Wertheim: Policymakers have a role to play in educating the public about the choices we face. It’s hard for them to do that because they tend to want to push policy in one direction or another. But even if you support a confrontational approach toward Russia and China, you really do have an interest in understanding how this country will behave if we get into a conflict. All Americans should seek to avoid the worst-case outcome — namely, of the United States fighting a major conflict and losing. Scholars, analysts, and commentators, people able to shape opinion, should talk more about these issues and have the debates that we need to have before we face a terrible crisis where there are no good options.
War games offer a useful way for people to appreciate what a conflict would entail. Meet the Press recently partnered with a think tank to dramatize a U.S.-China war game. We could also do peace games, examining which policy choices would make it more or less likely to get into a conflict.
I’m encouraged, even though we have a long way to go, by the widening public debate on foreign policy questions. It’s healthy that Americans don’t all think alike about, for example, the U.S. role in the war in Ukraine. Even if I might not like certain arguments that certain politicians are making, it is appropriate that lawmakers and citizens have real concerns about where the war in Ukraine is going, because the White House has not articulated a clear and realistic vision for how to bring this conflict to a close. I say this as somebody who supports the basic approach that the Biden administration has taken to date.
Question: Your book, Tomorrow the World: The Birth of U.S. Global Supremacy, encourages Americans to reexamine their own history so that we can embark on a path forward that involves fewer wars and a smaller U.S. military profile in the world. Can you explain the link between U.S. behavior in World War II and present-day policy challenges, such as Russia’s invasion of Ukraine and China’s global rise?
Wertheim: The United States has come to fetishize its political-military dominance of international affairs. Coming out of World War II, there was a specific rationale for why the United States should abandon its previous aversion to getting entangled in the affairs of Europe and Asia: namely, the United States needed to deter totalitarian great powers that had the capability to conquer much of Eurasia. In the face of totalitarian conquerors, the United States decided it should become a global superpower, forming alliances and stationing troops around the world.
After the Cold War ended, however, there were no more great powers left. Yet the United States still decided to pursue global military dominance. That meant that there were no longer any conceivable conditions, short of the Treasury running out of resources, that would cause American officials to say: “Okay, we’ve accomplished what we needed to accomplish, we can go home, and other countries can defend themselves. And if things go really, really wrong, we could always come back.” That kind of thinking became anathema. Instead, the United States became enamored of its own global primacy, as if maintaining primacy was equivalent to serving U.S. interests, regardless of domestic and international conditions. American primacy has become a forever project.

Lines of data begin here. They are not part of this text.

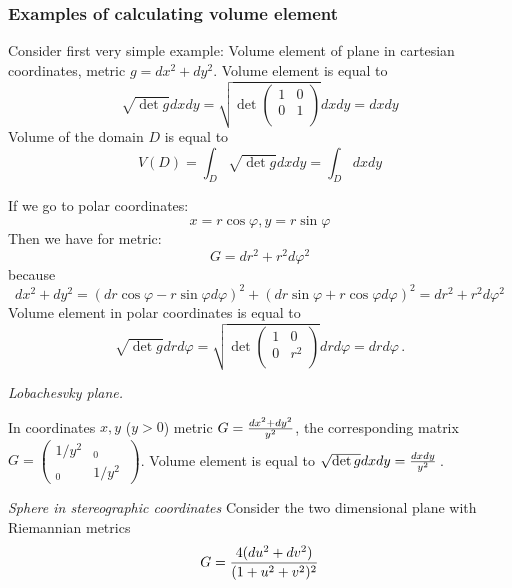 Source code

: \documentclass[12pt]{article}
\theoremstyle{theorem}
\numberwithin{equation}{section}
\begin{document}
\subsubsection { Examples of calculating volume element}

Consider first very simple example: Volume element of plane in cartesian coordinates,
metric $g=dx^2+dy^2$. Volume element  is equal to
                      $$
         \sqrt {\det g}dxdy=
         \sqrt
           {
         \det
         \left(
    \begin{array}{cc}
  1 & 0 \\
  0&  1 \\
\end{array}
\right)}dxdy=dxdy
                      $$
  Volume of the domain $D$ is equal to
              $$
          V(D)=\int_D\sqrt {\det g}dxdy=\int_D dxdy
              $$

If we go to polar coordinates:
 \begin{equation}\label{polarcoord1}
    x=r\cos\varphi, y=r\sin\varphi
\end{equation}
Then we have for metric:
              $$
G=dr^2+r^2d\varphi^2
              $$
because
               \begin{equation}\label{polarknow}
       dx^2+dy^2=(dr\cos\varphi-r\sin\varphi d\varphi)^2+
    (dr\sin\varphi+r\cos\varphi d\varphi)^2
       =dr^2+r^2 d\varphi^2
              \end{equation}
Volume element in polar coordinates is equal to
  $$
           \sqrt {\det g}drd\varphi=
         \sqrt
           {
         \det
         \left(
    \begin{array}{cc}
  1 & 0 \\
  0&  r^2 \\
\end{array}
\right)}drd\varphi=drd\varphi\,.
  $$

\m

{\it Lobachesvky plane.}

 In coordinates $x,y$ ($y>0$) metric $G={dx^2+dy^2\over y^2}$,
 the corresponding matrix $G=\begin{pmatrix}
      {1/y^2} & _0 \\
   _0 & {1/y^2} \
 \end{pmatrix}$. Volume element is equal to
 $\sqrt {\det g} dxdy={dxdy\over y^2}$\,.

\medskip


 {  \it Sphere in stereographic coordinates}
Consider the two dimensional plane with Riemannian metrics
                     \begin{equation}\label{stereographic}
    G={4(du^2+dv^2)\over (1+u^2+v^2)^2}
\end{equation}
\end{document}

Today the United States is encountering mounting resistance to its ambitions, raising the costs and risks to Americans. I fear that we are headed toward overstretch and conflict. It would be better to make a strategic adjustment now that treats America’s global power position as a means to an end, not an end in itself. The United States should not only be comfortable with but should actively encourage responsible countries to manage their own affairs and solve global problems.